I have a python script that utilizes pandas to perform some aggregation on a huge dataframe and after doing so It tries to export it as an Excel "xlsx" File format.
this is the last step in the process.
print("Exporting to Excel...")
sum_df = sum_df.set_index('products_code')
with pd.ExcelWriter(OUTPUT_FILE, engine='openpyxl') as writer:
sum_df.to_excel(writer, sheet_name="stocks")
print("Done!")
The file exports normally but whenever I try to upload it to the server, the server rejects it and reads it as a zip file instead of an xlsx file, I found a quick fix for this which is to open the file in Microsoft Excel and just hit save and exit, this seems to fix the issue.
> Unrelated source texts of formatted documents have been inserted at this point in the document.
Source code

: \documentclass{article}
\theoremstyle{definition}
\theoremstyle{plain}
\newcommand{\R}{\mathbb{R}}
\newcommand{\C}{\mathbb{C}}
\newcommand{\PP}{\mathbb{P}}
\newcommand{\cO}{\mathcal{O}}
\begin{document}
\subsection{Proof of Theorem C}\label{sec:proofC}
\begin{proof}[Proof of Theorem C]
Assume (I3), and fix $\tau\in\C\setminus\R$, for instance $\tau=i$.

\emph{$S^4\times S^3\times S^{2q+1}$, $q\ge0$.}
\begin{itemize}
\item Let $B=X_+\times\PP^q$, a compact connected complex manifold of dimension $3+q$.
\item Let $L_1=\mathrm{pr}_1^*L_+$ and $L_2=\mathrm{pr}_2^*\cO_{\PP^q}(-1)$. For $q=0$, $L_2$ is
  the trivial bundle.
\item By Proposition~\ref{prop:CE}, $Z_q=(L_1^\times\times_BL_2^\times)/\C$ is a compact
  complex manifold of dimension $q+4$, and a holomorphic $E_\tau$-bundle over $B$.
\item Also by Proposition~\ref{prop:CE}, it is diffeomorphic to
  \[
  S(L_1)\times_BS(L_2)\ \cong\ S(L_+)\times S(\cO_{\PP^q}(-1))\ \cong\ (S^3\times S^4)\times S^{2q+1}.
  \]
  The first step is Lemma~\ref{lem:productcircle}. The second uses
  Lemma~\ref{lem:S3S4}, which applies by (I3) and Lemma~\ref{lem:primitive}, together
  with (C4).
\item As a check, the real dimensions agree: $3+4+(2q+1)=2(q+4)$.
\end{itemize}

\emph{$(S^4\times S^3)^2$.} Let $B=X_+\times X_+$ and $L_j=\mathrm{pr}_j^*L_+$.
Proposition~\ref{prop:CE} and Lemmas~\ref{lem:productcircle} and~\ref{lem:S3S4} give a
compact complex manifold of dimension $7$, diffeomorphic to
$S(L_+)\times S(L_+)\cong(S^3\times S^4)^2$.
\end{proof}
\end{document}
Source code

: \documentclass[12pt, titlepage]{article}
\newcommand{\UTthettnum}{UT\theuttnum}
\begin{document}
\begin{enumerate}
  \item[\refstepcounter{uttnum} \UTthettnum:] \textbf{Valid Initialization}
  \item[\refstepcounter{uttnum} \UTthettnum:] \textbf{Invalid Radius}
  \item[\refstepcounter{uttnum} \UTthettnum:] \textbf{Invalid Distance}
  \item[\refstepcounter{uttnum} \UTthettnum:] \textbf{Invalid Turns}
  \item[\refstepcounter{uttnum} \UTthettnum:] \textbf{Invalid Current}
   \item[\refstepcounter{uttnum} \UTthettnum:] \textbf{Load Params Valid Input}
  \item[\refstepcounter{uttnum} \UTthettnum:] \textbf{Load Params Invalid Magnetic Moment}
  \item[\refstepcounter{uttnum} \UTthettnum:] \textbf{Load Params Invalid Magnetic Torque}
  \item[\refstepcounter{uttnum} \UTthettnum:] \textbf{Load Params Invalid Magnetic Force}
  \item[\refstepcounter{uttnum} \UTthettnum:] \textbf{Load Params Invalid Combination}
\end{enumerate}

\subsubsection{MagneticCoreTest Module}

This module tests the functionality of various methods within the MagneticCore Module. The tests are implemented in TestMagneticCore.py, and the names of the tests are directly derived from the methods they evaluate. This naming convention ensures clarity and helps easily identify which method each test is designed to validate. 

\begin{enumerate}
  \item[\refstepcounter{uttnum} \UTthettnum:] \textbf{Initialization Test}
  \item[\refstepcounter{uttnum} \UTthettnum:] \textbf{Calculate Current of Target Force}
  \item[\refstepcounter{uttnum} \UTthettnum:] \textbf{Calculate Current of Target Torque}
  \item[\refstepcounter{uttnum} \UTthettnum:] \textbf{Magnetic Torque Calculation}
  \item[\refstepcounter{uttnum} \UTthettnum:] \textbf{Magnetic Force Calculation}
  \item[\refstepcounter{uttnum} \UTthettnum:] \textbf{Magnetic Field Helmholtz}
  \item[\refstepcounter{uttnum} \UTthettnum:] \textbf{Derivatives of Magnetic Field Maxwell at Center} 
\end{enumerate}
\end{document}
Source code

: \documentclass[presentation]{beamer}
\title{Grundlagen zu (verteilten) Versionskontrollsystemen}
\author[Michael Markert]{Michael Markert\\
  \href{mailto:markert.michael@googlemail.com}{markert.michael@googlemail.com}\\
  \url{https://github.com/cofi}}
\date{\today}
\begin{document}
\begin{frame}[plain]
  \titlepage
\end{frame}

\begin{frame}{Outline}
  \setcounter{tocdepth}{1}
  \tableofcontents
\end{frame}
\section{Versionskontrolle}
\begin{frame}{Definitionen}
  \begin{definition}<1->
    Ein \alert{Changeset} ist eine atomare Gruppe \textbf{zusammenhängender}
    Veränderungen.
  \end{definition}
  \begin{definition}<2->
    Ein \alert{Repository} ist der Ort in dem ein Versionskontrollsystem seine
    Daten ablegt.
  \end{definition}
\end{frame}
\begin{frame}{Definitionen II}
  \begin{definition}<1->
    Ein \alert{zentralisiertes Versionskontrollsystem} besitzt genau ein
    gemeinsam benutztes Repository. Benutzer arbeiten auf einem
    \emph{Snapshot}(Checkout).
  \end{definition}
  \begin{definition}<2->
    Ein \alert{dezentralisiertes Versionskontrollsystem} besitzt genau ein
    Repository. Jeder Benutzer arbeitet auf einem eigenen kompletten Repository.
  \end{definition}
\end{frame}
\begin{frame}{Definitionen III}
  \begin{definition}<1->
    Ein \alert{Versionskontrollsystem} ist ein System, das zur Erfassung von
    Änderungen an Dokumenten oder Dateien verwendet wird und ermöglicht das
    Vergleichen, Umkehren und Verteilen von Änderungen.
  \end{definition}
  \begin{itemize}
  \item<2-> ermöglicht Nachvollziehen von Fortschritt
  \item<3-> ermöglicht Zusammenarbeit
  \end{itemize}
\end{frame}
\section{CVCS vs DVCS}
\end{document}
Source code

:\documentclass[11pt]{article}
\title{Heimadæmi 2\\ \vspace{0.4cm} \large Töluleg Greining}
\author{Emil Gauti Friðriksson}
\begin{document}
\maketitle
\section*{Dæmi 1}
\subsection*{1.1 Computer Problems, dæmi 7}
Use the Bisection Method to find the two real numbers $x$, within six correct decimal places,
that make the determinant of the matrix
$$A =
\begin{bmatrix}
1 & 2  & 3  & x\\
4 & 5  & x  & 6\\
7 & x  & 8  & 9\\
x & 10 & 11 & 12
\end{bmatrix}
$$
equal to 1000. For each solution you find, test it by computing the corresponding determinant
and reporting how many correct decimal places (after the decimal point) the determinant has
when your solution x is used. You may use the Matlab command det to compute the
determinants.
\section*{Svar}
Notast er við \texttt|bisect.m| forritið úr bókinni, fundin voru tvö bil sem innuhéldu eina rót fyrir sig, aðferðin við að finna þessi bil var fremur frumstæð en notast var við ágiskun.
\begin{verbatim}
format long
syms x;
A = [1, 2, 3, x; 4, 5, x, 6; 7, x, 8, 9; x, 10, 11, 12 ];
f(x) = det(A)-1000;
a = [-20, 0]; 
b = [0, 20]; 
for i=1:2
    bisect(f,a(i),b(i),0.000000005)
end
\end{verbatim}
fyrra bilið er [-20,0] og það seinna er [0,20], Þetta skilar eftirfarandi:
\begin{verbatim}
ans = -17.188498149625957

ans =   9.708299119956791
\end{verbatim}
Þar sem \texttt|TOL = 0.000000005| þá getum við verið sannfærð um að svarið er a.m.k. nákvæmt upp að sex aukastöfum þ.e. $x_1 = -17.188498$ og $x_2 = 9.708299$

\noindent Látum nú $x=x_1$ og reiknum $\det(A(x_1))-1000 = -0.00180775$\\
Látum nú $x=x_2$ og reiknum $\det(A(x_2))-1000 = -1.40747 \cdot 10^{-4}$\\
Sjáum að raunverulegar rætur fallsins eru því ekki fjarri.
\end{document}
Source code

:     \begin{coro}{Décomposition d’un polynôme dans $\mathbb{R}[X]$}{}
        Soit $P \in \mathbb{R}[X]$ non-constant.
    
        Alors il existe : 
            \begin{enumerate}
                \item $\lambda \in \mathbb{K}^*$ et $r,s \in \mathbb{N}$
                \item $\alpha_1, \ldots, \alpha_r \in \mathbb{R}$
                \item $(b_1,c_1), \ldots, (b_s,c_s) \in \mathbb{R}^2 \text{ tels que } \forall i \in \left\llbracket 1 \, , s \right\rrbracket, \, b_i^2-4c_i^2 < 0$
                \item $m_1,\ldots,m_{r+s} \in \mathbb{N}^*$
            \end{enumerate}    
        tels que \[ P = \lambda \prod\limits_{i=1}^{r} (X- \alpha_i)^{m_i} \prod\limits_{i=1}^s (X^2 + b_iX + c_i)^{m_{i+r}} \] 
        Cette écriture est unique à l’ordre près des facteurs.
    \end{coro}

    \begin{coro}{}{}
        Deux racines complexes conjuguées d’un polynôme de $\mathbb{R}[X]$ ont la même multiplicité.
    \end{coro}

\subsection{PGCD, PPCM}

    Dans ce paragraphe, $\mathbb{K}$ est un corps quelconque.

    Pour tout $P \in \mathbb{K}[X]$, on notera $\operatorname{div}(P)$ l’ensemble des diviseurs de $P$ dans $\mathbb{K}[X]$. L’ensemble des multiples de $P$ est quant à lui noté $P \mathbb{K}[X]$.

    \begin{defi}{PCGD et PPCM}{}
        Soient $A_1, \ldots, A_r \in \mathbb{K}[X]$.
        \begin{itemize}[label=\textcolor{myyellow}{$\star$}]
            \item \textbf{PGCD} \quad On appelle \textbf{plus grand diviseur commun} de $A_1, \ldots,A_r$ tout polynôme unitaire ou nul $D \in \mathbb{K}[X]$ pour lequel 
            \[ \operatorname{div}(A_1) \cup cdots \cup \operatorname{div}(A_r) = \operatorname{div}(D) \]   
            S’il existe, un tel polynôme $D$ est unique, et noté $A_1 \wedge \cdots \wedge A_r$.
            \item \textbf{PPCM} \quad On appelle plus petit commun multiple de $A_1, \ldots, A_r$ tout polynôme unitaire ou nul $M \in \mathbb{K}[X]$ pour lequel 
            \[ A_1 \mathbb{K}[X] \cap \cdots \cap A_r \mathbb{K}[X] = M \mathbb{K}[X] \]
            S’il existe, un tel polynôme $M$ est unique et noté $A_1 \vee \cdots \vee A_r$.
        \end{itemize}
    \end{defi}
But I don't know the reason for this behavior and was looking for help to automatically save it as a valid excel file from the script directly.
Any Ideas?
CodePudding user response:
As discussed in the comments, it seems using xlsxwriter
as the engine has solved this issue. E.g.:
print("Exporting to Excel...")
sum_df = sum_df.set_index('products_code')
with pd.ExcelWriter(OUTPUT_FILE, engine='xlsxwriter') as writer:
sum_df.to_excel(writer, sheet_name="stocks")
print("Done!")
It would be good to know what software was used on the server, if possible, in case other people encounter this issue.